## TASK DESCRIPTION
If a line in the listing contains "logo", copy it out whole.

####

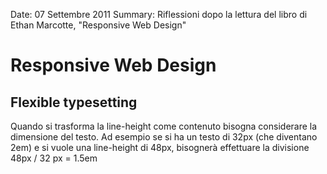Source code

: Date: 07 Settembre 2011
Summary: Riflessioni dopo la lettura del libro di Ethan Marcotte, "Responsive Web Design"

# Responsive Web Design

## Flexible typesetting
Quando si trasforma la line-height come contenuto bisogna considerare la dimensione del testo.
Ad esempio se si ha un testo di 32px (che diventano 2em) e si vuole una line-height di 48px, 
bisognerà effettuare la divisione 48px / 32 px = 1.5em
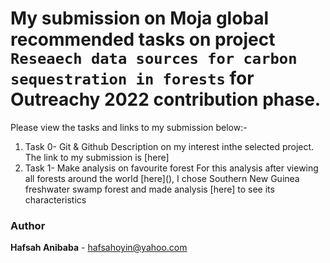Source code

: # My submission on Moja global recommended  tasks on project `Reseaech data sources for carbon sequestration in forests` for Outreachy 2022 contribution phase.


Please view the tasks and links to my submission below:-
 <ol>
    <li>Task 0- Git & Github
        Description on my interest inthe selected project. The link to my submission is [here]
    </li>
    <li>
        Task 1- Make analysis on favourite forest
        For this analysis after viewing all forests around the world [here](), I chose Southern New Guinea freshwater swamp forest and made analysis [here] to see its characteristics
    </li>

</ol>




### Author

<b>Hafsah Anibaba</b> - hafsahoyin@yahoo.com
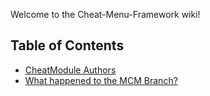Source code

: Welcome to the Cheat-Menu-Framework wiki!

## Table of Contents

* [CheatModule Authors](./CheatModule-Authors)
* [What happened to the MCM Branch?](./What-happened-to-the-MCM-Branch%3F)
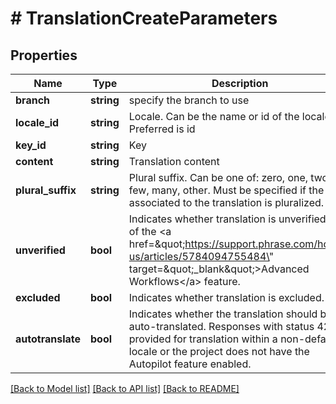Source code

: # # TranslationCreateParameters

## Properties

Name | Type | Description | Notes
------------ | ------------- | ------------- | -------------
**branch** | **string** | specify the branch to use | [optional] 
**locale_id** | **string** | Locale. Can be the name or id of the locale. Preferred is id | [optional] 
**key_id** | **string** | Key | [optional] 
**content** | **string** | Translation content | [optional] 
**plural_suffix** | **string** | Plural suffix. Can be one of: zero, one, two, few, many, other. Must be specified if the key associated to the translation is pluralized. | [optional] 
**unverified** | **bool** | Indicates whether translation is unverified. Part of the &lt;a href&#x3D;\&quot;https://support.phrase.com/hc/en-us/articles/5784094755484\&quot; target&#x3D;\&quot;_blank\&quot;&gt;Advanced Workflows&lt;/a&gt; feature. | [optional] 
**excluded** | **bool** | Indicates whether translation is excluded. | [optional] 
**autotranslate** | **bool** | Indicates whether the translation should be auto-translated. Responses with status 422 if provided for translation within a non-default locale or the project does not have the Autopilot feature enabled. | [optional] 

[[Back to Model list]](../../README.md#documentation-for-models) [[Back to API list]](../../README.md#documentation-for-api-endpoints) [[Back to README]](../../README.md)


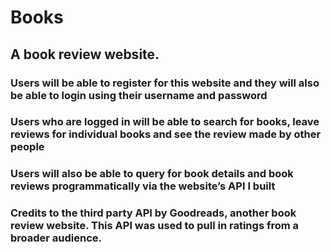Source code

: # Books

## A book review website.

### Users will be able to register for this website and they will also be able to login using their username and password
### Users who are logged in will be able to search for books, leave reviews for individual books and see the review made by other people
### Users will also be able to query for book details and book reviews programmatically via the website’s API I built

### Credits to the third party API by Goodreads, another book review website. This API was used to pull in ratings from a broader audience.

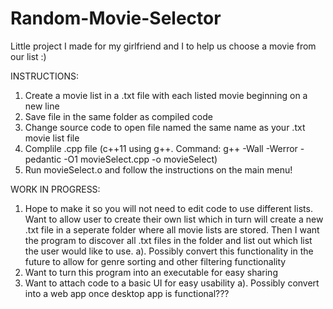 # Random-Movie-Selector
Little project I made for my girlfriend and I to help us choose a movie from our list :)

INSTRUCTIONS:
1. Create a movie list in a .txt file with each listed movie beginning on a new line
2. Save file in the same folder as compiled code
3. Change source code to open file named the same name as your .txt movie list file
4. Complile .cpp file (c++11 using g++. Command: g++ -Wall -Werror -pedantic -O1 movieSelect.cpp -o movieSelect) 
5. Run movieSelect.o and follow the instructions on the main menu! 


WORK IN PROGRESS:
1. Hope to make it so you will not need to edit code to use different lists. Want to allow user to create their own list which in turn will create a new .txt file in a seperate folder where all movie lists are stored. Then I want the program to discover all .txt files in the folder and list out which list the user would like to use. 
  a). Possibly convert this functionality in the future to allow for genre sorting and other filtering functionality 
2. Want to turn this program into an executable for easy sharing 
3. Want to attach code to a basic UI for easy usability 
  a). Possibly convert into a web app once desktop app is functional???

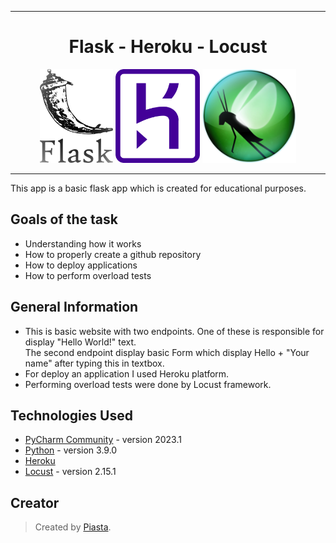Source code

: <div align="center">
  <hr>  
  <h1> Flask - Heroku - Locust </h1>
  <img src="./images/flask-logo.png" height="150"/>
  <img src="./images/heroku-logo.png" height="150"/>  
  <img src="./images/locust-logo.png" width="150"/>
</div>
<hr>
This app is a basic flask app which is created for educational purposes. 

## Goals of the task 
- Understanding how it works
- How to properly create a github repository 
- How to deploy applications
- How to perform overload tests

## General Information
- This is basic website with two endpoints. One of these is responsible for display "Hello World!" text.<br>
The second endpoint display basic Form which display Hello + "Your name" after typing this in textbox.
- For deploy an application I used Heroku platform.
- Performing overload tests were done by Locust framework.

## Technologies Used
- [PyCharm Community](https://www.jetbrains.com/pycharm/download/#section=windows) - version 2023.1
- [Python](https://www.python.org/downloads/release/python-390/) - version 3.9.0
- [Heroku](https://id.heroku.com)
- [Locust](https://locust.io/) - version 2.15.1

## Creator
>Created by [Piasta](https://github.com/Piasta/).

####

## WRITTEN ANSWER
  <img src="./images/flask-logo.png" height="150"/>
  <img src="./images/heroku-logo.png" height="150"/>  
  <img src="./images/locust-logo.png" width="150"/>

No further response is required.